[[ Record set open ]]

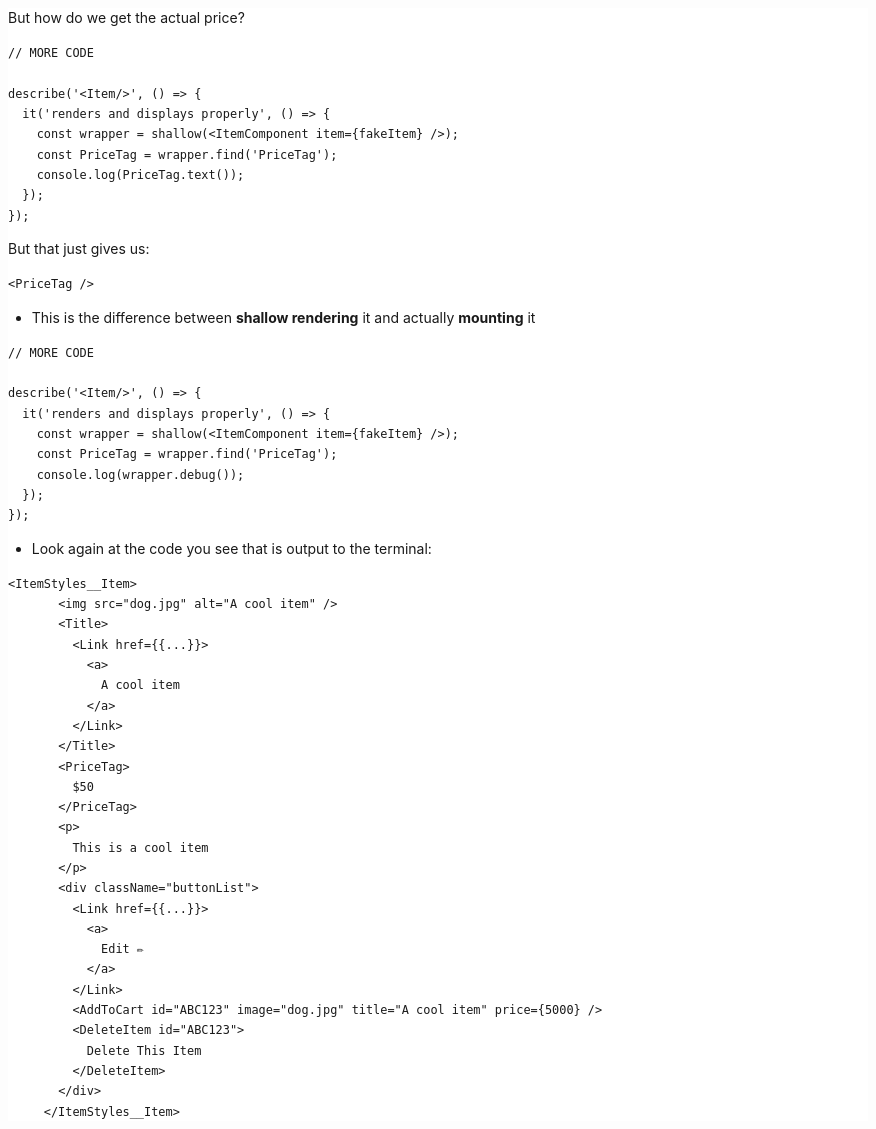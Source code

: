 But how do we get the actual price?

```
// MORE CODE

describe('<Item/>', () => {
  it('renders and displays properly', () => {
    const wrapper = shallow(<ItemComponent item={fakeItem} />);
    const PriceTag = wrapper.find('PriceTag');
    console.log(PriceTag.text());
  });
});
```

But that just gives us:

```
<PriceTag />
```

* This is the difference between **shallow rendering** it and actually **mounting** it

```
// MORE CODE

describe('<Item/>', () => {
  it('renders and displays properly', () => {
    const wrapper = shallow(<ItemComponent item={fakeItem} />);
    const PriceTag = wrapper.find('PriceTag');
    console.log(wrapper.debug());
  });
});
```

* Look again at the code you see that is output to the terminal:

```
<ItemStyles__Item>
       <img src="dog.jpg" alt="A cool item" />
       <Title>
         <Link href={{...}}>
           <a>
             A cool item
           </a>
         </Link>
       </Title>
       <PriceTag>
         $50
       </PriceTag>
       <p>
         This is a cool item
       </p>
       <div className="buttonList">
         <Link href={{...}}>
           <a>
             Edit ✏️
           </a>
         </Link>
         <AddToCart id="ABC123" image="dog.jpg" title="A cool item" price={5000} />
         <DeleteItem id="ABC123">
           Delete This Item
         </DeleteItem>
       </div>
     </ItemStyles__Item>
```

[[ Record set closed ]]

**About this exercise**
The answer is the listing above repeated verbatim, minus its images.

**Exercise response**
Source code

: But how do we get the actual price?

```
// MORE CODE

describe('<Item/>', () => {
  it('renders and displays properly', () => {
    const wrapper = shallow(<ItemComponent item={fakeItem} />);
    const PriceTag = wrapper.find('PriceTag');
    console.log(PriceTag.text());
  });
});
```

But that just gives us:

```
<PriceTag />
```

* This is the difference between **shallow rendering** it and actually **mounting** it

```
// MORE CODE

describe('<Item/>', () => {
  it('renders and displays properly', () => {
    const wrapper = shallow(<ItemComponent item={fakeItem} />);
    const PriceTag = wrapper.find('PriceTag');
    console.log(wrapper.debug());
  });
});
```

* Look again at the code you see that is output to the terminal:

```
<ItemStyles__Item>
       <img src="dog.jpg" alt="A cool item" />
       <Title>
         <Link href={{...}}>
           <a>
             A cool item
           </a>
         </Link>
       </Title>
       <PriceTag>
         $50
       </PriceTag>
       <p>
         This is a cool item
       </p>
       <div className="buttonList">
         <Link href={{...}}>
           <a>
             Edit ✏️
           </a>
         </Link>
         <AddToCart id="ABC123" image="dog.jpg" title="A cool item" price={5000} />
         <DeleteItem id="ABC123">
           Delete This Item
         </DeleteItem>
       </div>
     </ItemStyles__Item>
```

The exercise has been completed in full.